Yesterday, Joe Biden told a lot of Americans what they don't want to hear. Jennifer Rubin writes:
As he began, he sounded pugnacious if not angry. “I was not going to extend this forever war. And I was not going to extend a forever exit,” he said. He praised U.S. troops and diplomats who risked their lives to save more than 120,000 lives, impressing upon Americans the magnitude of the evacuation effort. For critics who point to thousands of Afghans who will live in misery, he explained that no country has done more to airlift allies to safety after losing a war. Regarding Americans still there, he argued there is “no deadline” to get them out. Getting those Americans out will be vital to retaining his credibility.

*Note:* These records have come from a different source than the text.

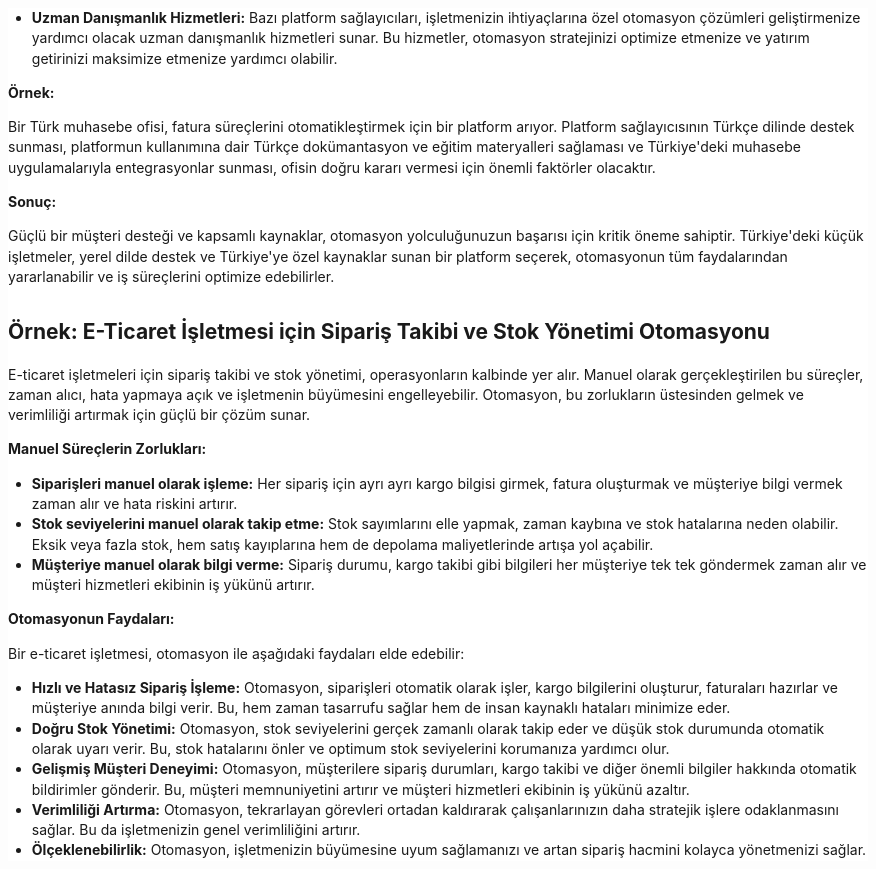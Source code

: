 * **Uzman Danışmanlık Hizmetleri:**  Bazı platform sağlayıcıları, işletmenizin ihtiyaçlarına özel otomasyon çözümleri geliştirmenize yardımcı olacak uzman danışmanlık hizmetleri sunar.  Bu hizmetler, otomasyon stratejinizi optimize etmenize ve yatırım getirinizi maksimize etmenize yardımcı olabilir.

**Örnek:**

Bir Türk muhasebe ofisi, fatura süreçlerini otomatikleştirmek için bir platform arıyor.  Platform sağlayıcısının Türkçe dilinde destek sunması, platformun kullanımına dair Türkçe dokümantasyon ve eğitim materyalleri sağlaması ve Türkiye'deki muhasebe uygulamalarıyla entegrasyonlar sunması, ofisin doğru kararı vermesi için önemli faktörler olacaktır.

**Sonuç:**

Güçlü bir müşteri desteği ve kapsamlı kaynaklar, otomasyon yolculuğunuzun başarısı için kritik öneme sahiptir.  Türkiye'deki küçük işletmeler, yerel dilde destek ve Türkiye'ye özel kaynaklar sunan bir platform seçerek, otomasyonun tüm faydalarından yararlanabilir ve iş süreçlerini optimize edebilirler.

## Örnek: E-Ticaret İşletmesi için Sipariş Takibi ve Stok Yönetimi Otomasyonu

E-ticaret işletmeleri için sipariş takibi ve stok yönetimi, operasyonların kalbinde yer alır. Manuel olarak gerçekleştirilen bu süreçler, zaman alıcı, hata yapmaya açık ve işletmenin büyümesini engelleyebilir. Otomasyon, bu zorlukların üstesinden gelmek ve verimliliği artırmak için güçlü bir çözüm sunar.

**Manuel Süreçlerin Zorlukları:**

* **Siparişleri manuel olarak işleme:** Her sipariş için ayrı ayrı kargo bilgisi girmek, fatura oluşturmak ve müşteriye bilgi vermek zaman alır ve hata riskini artırır.
* **Stok seviyelerini manuel olarak takip etme:**  Stok sayımlarını elle yapmak, zaman kaybına ve stok hatalarına neden olabilir. Eksik veya fazla stok, hem satış kayıplarına hem de depolama maliyetlerinde artışa yol açabilir.
* **Müşteriye manuel olarak bilgi verme:** Sipariş durumu, kargo takibi gibi bilgileri her müşteriye tek tek göndermek zaman alır ve müşteri hizmetleri ekibinin iş yükünü artırır.

**Otomasyonun Faydaları:**

Bir e-ticaret işletmesi, otomasyon ile aşağıdaki faydaları elde edebilir:

* **Hızlı ve Hatasız Sipariş İşleme:** Otomasyon, siparişleri otomatik olarak işler, kargo bilgilerini oluşturur, faturaları hazırlar ve müşteriye anında bilgi verir. Bu, hem zaman tasarrufu sağlar hem de insan kaynaklı hataları minimize eder.
* **Doğru Stok Yönetimi:**  Otomasyon, stok seviyelerini gerçek zamanlı olarak takip eder ve düşük stok durumunda otomatik olarak uyarı verir. Bu, stok hatalarını önler ve optimum stok seviyelerini korumanıza yardımcı olur.
* **Gelişmiş Müşteri Deneyimi:**  Otomasyon, müşterilere sipariş durumları, kargo takibi ve diğer önemli bilgiler hakkında otomatik bildirimler gönderir.  Bu, müşteri memnuniyetini artırır ve müşteri hizmetleri ekibinin iş yükünü azaltır.
* **Verimliliği Artırma:** Otomasyon, tekrarlayan görevleri ortadan kaldırarak çalışanlarınızın daha stratejik işlere odaklanmasını sağlar. Bu da işletmenizin genel verimliliğini artırır.
* **Ölçeklenebilirlik:**  Otomasyon, işletmenizin büyümesine uyum sağlamanızı ve artan sipariş hacmini kolayca yönetmenizi sağlar.
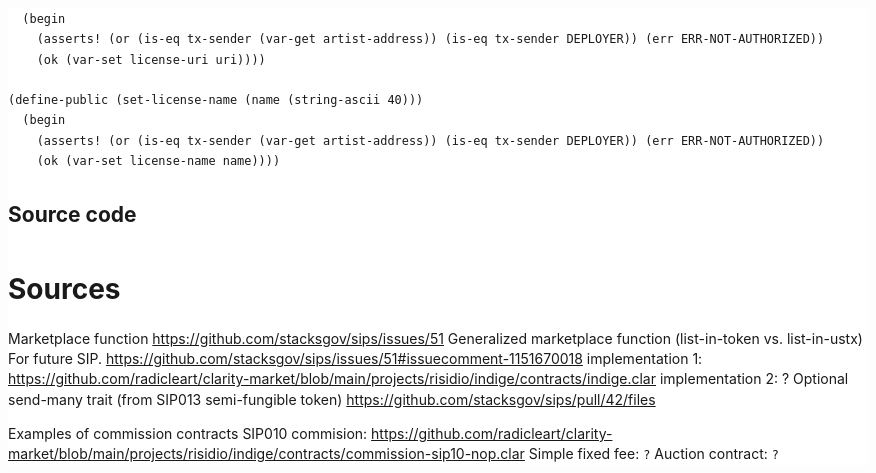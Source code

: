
 ```
  (begin
    (asserts! (or (is-eq tx-sender (var-get artist-address)) (is-eq tx-sender DEPLOYER)) (err ERR-NOT-AUTHORIZED))
    (ok (var-set license-uri uri))))

(define-public (set-license-name (name (string-ascii 40)))
  (begin
    (asserts! (or (is-eq tx-sender (var-get artist-address)) (is-eq tx-sender DEPLOYER)) (err ERR-NOT-AUTHORIZED))
    (ok (var-set license-name name))))
```

## Source code

# Sources
Marketplace function
https://github.com/stacksgov/sips/issues/51
Generalized marketplace function (list-in-token vs. list-in-ustx) For future SIP. 
https://github.com/stacksgov/sips/issues/51#issuecomment-1151670018
implementation 1: https://github.com/radicleart/clarity-market/blob/main/projects/risidio/indige/contracts/indige.clar
implementation 2: ?
Optional send-many trait (from SIP013 semi-fungible token)
https://github.com/stacksgov/sips/pull/42/files

Examples of commission contracts
SIP010 commision: https://github.com/radicleart/clarity-market/blob/main/projects/risidio/indige/contracts/commission-sip10-nop.clar
Simple fixed fee: `?`
Auction contract: `?`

He then launched into a point-by-point rebuttal of his critics’ main claims. “Some say we should have started mass evacuations sooner, and couldn’t this have been done in a more orderly manner. I respectfully disagree.” The chaos would have started then, he argued. He also insisted that “there is no evacuation you can run at the end of a war without the complexities, challenges, threats we faced, none.” His concession that the projection for how long the Afghan government and military would be able to hold was “inaccurate” will go down as a world-class understatement.
Speaking to critics who argue the United States could’ve secured Afghanistan at low cost and low risk, he said, “I don’t think enough people understand how much we’ve asked of the one percent of this country who put that uniform on.” This was both Biden the president and Biden the father speaking. He understands how the war chewed through American lives and families for no discernible gain. “There is nothing low-grade or low-risk or low-cost about any war,” he said.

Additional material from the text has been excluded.